He helped clear them out, but fell shot in the chest. Mr. Whittall made the following brief entry in his diary at the time:

“Flag-captain Jellicoe, Centurion, dangerously wounded in the chest; feared mortally. Lieutenant Bamber, also of the Centurion, and Midshipman Burke also both wounded. The enemy’s fire throughout the day was also terrific, and for the most part fairly well aimed.”

He pays a high compliment to Captain Jellicoe, for he says that it was owing to the splendid way in which the British troops were handled that the casualties were no heavier than they were.

The response of the men was splendid, and their behaviour under a terrific fire excellent.

But Mr. Whittall acknowledges that “it was a shocking business.”


[CHAPTER VI]
THE SPIRIT OF DRAKE

In a recent issue of the Pall Mall Gazette Mr. Whittall paints a very good pen portrait of Captain Jellicoe at this time.

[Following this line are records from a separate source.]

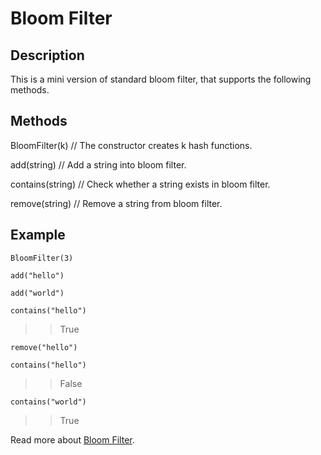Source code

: # Bloom Filter

## Description

This is a mini version of standard bloom filter, that supports the following methods.

## Methods

BloomFilter(k) // The constructor creates k hash functions.

add(string) // Add a string into bloom filter.

contains(string) // Check whether a string exists in bloom filter.

remove(string) // Remove a string from bloom filter.

## Example

`BloomFilter(3)`

`add("hello")`

`add("world")`

`contains("hello")`

>> True

`remove("hello")`

`contains("hello")`

>> False

`contains("world")`

>> True

Read more about [Bloom Filter](https://en.wikipedia.org/wiki/Bloom_filter).
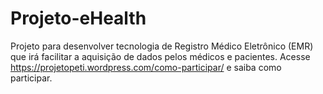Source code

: # Projeto-eHealth
Projeto para desenvolver tecnologia de Registro Médico Eletrônico (EMR) que irá facilitar a aquisição de dados pelos médicos e pacientes. 
Acesse https://projetopeti.wordpress.com/como-participar/ e saiba como participar. 
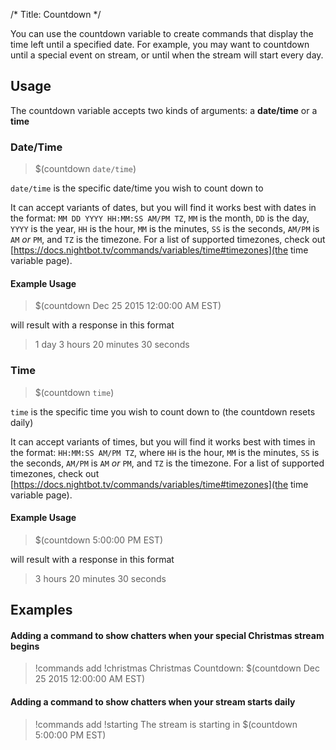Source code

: /*
Title: Countdown
*/

You can use the countdown variable to create commands that display the time left until a specified date. For example, you may want to countdown until a special event on stream, or until when the stream will start every day.

## Usage

The countdown variable accepts two kinds of arguments: a **date/time** or a **time**

### Date/Time

> $(countdown `date/time`)

`date/time` is the specific date/time you wish to count down to

It can accept variants of dates, but you will find it works best with dates in the format: `MM DD YYYY HH:MM:SS AM/PM TZ`, `MM` is the month, `DD` is the day, `YYYY` is the year, `HH` is the hour, `MM` is the minutes, `SS` is the seconds, `AM/PM` is `AM` *or* `PM`, and `TZ` is the timezone. For a list of supported timezones, check out [https://docs.nightbot.tv/commands/variables/time#timezones](the time variable page).

#### Example Usage

> $(countdown Dec 25 2015 12:00:00 AM EST)

will result with a response in this format

> 1 day 3 hours 20 minutes 30 seconds

### Time

> $(countdown `time`)

`time` is the specific time you wish to count down to (the countdown resets daily)

It can accept variants of times, but you will find it works best with times in the format: `HH:MM:SS AM/PM TZ`, where `HH` is the hour, `MM` is the minutes, `SS` is the seconds, `AM/PM` is `AM` *or* `PM`, and `TZ` is the timezone. For a list of supported timezones, check out [https://docs.nightbot.tv/commands/variables/time#timezones](the time variable page).

#### Example Usage

> $(countdown 5:00:00 PM EST)

will result with a response in this format

> 3 hours 20 minutes 30 seconds


## Examples

#### Adding a command to show chatters when your special Christmas stream begins

> !commands add !christmas Christmas Countdown: $(countdown Dec 25 2015 12:00:00 AM EST)


#### Adding a command to show chatters when your stream starts daily

> !commands add !starting The stream is starting in $(countdown 5:00:00 PM EST)
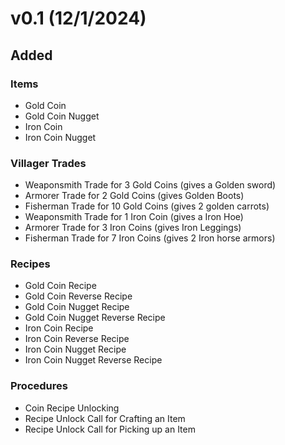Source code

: # v0.1 (12/1/2024)
## Added
### Items
- Gold Coin
- Gold Coin Nugget
- Iron Coin
- Iron Coin Nugget
### Villager Trades
- Weaponsmith Trade for 3 Gold Coins (gives a Golden sword)
- Armorer Trade for 2 Gold Coins (gives Golden Boots)
- Fisherman Trade for 10 Gold Coins (gives 2 golden carrots)
- Weaponsmith Trade for 1 Iron Coin (gives a Iron Hoe)
- Armorer Trade for 3 Iron Coins (gives Iron Leggings)
- Fisherman Trade for 7 Iron Coins (gives 2 Iron horse armors)
### Recipes
- Gold Coin Recipe
- Gold Coin Reverse Recipe
- Gold Coin Nugget Recipe
- Gold Coin Nugget Reverse Recipe
- Iron Coin Recipe
- Iron Coin Reverse Recipe
- Iron Coin Nugget Recipe
- Iron Coin Nugget Reverse Recipe
### Procedures
- Coin Recipe Unlocking
- Recipe Unlock Call for Crafting an Item
- Recipe Unlock Call for Picking up an Item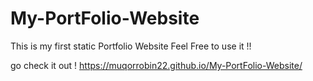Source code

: # My-PortFolio-Website

This is my first static Portfolio Website
Feel Free to use it !!

go check it out ! 
https://muqorrobin22.github.io/My-PortFolio-Website/
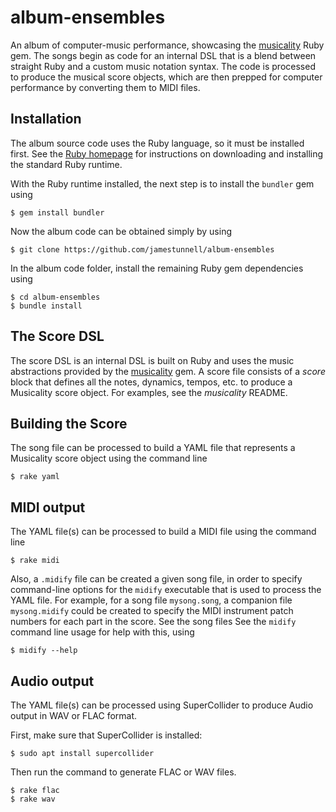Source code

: # album-ensembles
An album of computer-music performance, showcasing the [musicality](https://github.com/jamestunnell/musicality) Ruby gem. The songs begin as code for an internal DSL that is a blend between straight Ruby and a custom music notation syntax. The code is processed to produce the musical score objects, which are then prepped for computer performance by converting them to MIDI files.

## Installation
The album source code uses the Ruby language, so it must be installed first. See the [Ruby homepage](https://www.ruby-lang.org/) for instructions on downloading and installing the standard Ruby runtime.

With the Ruby runtime installed, the next step is to install the `bundler` gem using

    $ gem install bundler

Now the album code can be obtained simply by using

    $ git clone https://github.com/jamestunnell/album-ensembles

In the album code folder, install the remaining Ruby gem dependencies using

    $ cd album-ensembles
    $ bundle install

## The Score DSL
The score DSL is an internal DSL is built on Ruby and uses the music abstractions provided by the [musicality](https://github.com/jamestunnell/musicality) gem. A score file consists of a *score* block that defines all the notes, dynamics, tempos, etc. to produce a Musicality score object. For examples, see the *musicality* README.

## Building the Score
The song file can be processed to build a YAML file that represents a Musicality score object using the command line

    $ rake yaml
    
## MIDI output
The YAML file(s) can be processed to build a MIDI file using the command line 

    $ rake midi

Also, a `.midify` file can be created a given song file, in order to specify command-line options for the `midify` executable that is used to process the YAML file. For example, for a song file `mysong.song`, a companion file `mysong.midify` could be created to specify the MIDI instrument patch numbers for each part in the score. See the song files See the `midify` command line usage for help with this, using

    $ midify --help

## Audio output
The YAML file(s) can be processed using SuperCollider to produce Audio output in WAV or FLAC format.

First, make sure that SuperCollider is installed:

    $ sudo apt install supercollider

Then run the command to generate FLAC or WAV files.

    $ rake flac
    $ rake wav

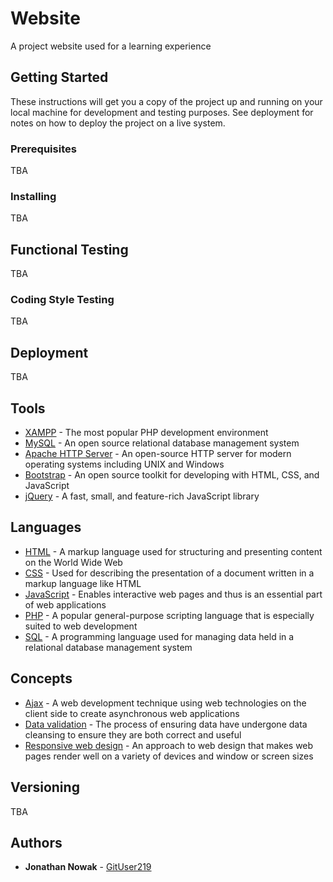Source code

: # Website

A project website used for a learning experience

## Getting Started

These instructions will get you a copy of the project up and running on your local machine for development and testing purposes. See deployment for notes on how to deploy the project on a live system.

### Prerequisites

TBA

### Installing

TBA

## Functional Testing

TBA

### Coding Style Testing

TBA

## Deployment

TBA

## Tools

* [XAMPP](https://www.apachefriends.org/index.html) - The most popular PHP development environment
* [MySQL](https://www.mysql.com/) - An open source relational database management system
* [Apache HTTP Server](https://httpd.apache.org/) - An open-source HTTP server for modern operating systems including UNIX and Windows
* [Bootstrap](https://getbootstrap.com/) - An open source toolkit for developing with HTML, CSS, and JavaScript
* [jQuery](https://jquery.com/) - A fast, small, and feature-rich JavaScript library

## Languages

* [HTML](https://en.wikipedia.org/wiki/HTML5) - A markup language used for structuring and presenting content on the World Wide Web
* [CSS](https://en.wikipedia.org/wiki/Cascading_Style_Sheets) - Used for describing the presentation of a document written in a markup language like HTML
* [JavaScript](https://www.javascript.com/) - Enables interactive web pages and thus is an essential part of web applications
* [PHP](http://www.php.net/) - A popular general-purpose scripting language that is especially suited to web development
* [SQL](https://en.wikipedia.org/wiki/Domain-specific_language) - A programming language used for managing data held in a relational database management system

## Concepts

* [Ajax](https://en.wikipedia.org/wiki/Ajax_(programming)) - A web development technique using web technologies on the client side to create asynchronous web applications
* [Data validation](https://en.wikipedia.org/wiki/Data_validation) - The process of ensuring data have undergone data cleansing to ensure they are both correct and useful
* [Responsive web design](https://en.wikipedia.org/wiki/Responsive_web_design) - An approach to web design that makes web pages render well on a variety of devices and window or screen sizes

## Versioning

TBA

## Authors

* **Jonathan Nowak** - [GitUser219](https://github.com/GitUser219)
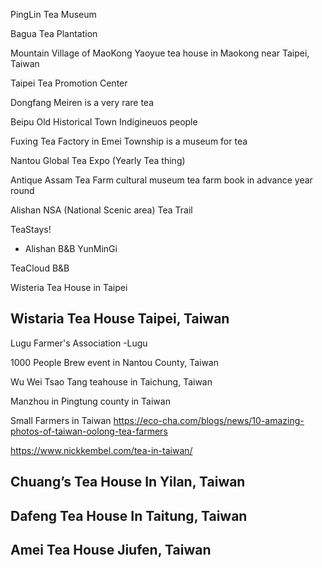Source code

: PingLin Tea Museum

Bagua Tea Plantation

Mountain Village of MaoKong
Yaoyue tea house in Maokong near Taipei, Taiwan

Taipei Tea Promotion Center

Dongfang Meiren
is a very rare tea

Beipu
Old Historical Town 
Indigineuos people

Fuxing Tea Factory
in Emei Township
is a museum for tea

Nantou Global Tea Expo 
(Yearly Tea thing)

Antique Assam Tea Farm
cultural museum 
tea farm
book in advance
year round

Alishan NSA (National Scenic area) Tea Trail

TeaStays!
- Alishan B&B YunMinGi

TeaCloud B&B

Wisteria Tea House in Taipei
## Wistaria Tea House Taipei, Taiwan

Lugu Farmer's Association -Lugu

1000 People Brew event in Nantou County, Taiwan

Wu Wei Tsao Tang teahouse in Taichung, Taiwan

Manzhou in Pingtung county in Taiwan

Small Farmers in Taiwan
https://eco-cha.com/blogs/news/10-amazing-photos-of-taiwan-oolong-tea-farmers

https://www.nickkembel.com/tea-in-taiwan/

## Chuang’s Tea House In Yilan, Taiwan

## Dafeng Tea House In Taitung, Taiwan

## Amei Tea House Jiufen, Taiwan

“It was to him that I was referred for permission to accompany the relieving force, and I can see him now as he put a few terse, direct questions to me before granting the required permit. A man below middle height, alert, with that in the calm, grey eyes which spoke of decision and a serene confidence in himself, not the confidence of the over-sure, but that of the real leader of men. A man whose features would have been unpleasantly hard but for the lurking humour of the eyes and for certain humorous lines about a mouth that on occasion could take the likeness of a steel trap. A man to trust instinctively and one to like from the beginning. Those were my first impressions of him as he stood that June morning watching the troop trains discharge their freights on to a dusty North China platform. Later when I came to know him he inspired me with the same feeling of affection with which he was regarded by every one with whom he had occasion to come into close contact. There was, and is, the magnetism about the man which stamps the personality of him who is indeed a commander rather than one who commands.”